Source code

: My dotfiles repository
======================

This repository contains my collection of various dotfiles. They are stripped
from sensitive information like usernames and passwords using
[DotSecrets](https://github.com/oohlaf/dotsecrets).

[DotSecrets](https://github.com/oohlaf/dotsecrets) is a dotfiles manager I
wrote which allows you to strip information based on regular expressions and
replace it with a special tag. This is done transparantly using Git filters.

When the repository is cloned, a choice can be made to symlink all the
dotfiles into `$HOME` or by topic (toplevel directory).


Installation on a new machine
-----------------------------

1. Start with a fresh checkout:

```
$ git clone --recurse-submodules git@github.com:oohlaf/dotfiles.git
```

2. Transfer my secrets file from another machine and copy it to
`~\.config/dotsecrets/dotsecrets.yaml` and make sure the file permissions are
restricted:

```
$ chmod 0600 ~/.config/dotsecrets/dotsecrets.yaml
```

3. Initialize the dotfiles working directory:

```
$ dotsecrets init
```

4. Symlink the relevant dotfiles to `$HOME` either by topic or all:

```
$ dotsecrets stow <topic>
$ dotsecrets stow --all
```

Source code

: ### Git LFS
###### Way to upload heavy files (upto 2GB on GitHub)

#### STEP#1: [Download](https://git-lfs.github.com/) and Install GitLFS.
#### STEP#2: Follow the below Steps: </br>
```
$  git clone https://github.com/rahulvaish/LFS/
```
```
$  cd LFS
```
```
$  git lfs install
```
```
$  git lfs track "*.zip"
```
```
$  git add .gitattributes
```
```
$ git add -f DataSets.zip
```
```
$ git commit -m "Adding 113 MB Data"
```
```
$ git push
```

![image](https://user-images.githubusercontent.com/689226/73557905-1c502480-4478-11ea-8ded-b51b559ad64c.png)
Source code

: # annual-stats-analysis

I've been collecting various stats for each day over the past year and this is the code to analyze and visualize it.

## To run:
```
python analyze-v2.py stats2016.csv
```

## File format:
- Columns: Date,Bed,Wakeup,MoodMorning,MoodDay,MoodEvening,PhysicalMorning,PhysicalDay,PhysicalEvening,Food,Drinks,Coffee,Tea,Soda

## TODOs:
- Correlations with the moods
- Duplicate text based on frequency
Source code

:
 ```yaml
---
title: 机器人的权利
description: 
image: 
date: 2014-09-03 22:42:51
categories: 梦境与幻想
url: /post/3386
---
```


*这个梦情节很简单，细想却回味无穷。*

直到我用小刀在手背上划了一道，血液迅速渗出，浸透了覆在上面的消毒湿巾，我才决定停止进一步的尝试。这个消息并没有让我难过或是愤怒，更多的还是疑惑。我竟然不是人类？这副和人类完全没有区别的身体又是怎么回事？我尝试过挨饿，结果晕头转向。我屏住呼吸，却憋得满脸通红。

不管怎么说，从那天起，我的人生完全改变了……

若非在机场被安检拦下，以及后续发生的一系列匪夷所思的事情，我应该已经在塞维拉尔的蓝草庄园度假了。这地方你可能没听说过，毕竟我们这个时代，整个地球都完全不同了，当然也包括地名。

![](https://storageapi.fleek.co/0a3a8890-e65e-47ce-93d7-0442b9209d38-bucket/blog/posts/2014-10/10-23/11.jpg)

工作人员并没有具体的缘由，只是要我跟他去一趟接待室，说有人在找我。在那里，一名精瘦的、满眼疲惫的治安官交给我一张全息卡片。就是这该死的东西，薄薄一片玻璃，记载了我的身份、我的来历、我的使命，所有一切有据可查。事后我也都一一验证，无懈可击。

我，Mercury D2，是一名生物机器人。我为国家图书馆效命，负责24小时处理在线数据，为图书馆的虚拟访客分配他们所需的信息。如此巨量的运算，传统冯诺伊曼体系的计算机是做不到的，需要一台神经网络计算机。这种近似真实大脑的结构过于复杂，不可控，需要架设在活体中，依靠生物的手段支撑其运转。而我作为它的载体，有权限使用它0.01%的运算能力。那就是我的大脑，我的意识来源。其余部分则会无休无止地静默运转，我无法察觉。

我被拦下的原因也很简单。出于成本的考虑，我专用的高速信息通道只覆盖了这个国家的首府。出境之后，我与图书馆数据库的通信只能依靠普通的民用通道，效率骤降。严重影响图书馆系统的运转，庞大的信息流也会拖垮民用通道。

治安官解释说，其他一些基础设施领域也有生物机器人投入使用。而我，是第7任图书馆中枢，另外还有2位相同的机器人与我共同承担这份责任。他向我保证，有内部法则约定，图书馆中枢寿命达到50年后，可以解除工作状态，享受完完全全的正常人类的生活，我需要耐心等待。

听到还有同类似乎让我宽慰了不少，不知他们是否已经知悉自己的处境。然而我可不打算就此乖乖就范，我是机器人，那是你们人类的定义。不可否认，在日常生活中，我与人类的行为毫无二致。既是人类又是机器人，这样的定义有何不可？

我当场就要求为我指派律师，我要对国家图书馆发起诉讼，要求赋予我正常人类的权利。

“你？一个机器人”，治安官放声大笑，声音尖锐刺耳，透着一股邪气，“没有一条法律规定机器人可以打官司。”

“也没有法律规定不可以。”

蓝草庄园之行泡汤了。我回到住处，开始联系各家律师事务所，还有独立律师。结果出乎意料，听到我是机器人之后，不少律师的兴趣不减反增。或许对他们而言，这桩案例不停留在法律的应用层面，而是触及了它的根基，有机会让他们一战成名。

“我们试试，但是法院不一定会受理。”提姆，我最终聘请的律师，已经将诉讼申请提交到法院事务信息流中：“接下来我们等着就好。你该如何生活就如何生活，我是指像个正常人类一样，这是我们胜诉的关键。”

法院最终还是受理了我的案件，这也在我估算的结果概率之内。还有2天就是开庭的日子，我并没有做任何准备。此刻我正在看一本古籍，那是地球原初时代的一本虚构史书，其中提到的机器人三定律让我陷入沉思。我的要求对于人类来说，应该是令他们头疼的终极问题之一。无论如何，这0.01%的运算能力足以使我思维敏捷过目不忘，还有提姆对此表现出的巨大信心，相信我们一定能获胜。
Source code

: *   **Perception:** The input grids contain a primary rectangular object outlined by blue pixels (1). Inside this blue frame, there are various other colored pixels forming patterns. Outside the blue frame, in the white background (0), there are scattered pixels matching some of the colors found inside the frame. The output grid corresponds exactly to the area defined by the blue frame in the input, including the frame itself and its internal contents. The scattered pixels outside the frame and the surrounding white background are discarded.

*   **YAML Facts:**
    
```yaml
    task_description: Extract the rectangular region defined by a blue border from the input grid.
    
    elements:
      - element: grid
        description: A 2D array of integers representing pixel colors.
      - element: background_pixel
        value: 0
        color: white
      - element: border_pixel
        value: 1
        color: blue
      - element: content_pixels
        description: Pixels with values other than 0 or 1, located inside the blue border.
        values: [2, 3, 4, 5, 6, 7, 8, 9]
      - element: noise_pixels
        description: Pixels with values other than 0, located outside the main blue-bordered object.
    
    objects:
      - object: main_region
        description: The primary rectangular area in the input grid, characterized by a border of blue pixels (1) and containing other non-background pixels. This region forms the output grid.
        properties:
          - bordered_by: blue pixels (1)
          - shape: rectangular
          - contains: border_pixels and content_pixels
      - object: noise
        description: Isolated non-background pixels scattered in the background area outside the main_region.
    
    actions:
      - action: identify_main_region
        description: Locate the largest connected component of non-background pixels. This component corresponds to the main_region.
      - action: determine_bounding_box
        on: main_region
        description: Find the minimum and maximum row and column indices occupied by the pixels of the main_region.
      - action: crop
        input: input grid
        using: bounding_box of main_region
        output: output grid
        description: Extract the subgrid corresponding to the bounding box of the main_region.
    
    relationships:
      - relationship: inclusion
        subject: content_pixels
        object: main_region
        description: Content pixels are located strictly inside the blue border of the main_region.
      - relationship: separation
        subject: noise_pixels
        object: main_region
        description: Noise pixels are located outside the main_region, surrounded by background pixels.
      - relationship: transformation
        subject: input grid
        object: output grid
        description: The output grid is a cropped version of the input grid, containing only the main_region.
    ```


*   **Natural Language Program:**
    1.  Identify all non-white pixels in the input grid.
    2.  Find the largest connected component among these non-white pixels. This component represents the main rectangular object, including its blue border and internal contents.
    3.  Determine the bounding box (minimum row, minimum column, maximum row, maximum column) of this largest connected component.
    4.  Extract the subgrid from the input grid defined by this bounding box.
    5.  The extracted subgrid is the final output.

-- What this task involves --
Where does "including" occur in the data? Copy each line that has it.

-- Solution to the problem --
: *   **Perception:** The input grids contain a primary rectangular object outlined by blue pixels (1). Inside this blue frame, there are various other colored pixels forming patterns. Outside the blue frame, in the white background (0), there are scattered pixels matching some of the colors found inside the frame. The output grid corresponds exactly to the area defined by the blue frame in the input, including the frame itself and its internal contents. The scattered pixels outside the frame and the surrounding white background are discarded.
    2.  Find the largest connected component among these non-white pixels. This component represents the main rectangular object, including its blue border and internal contents.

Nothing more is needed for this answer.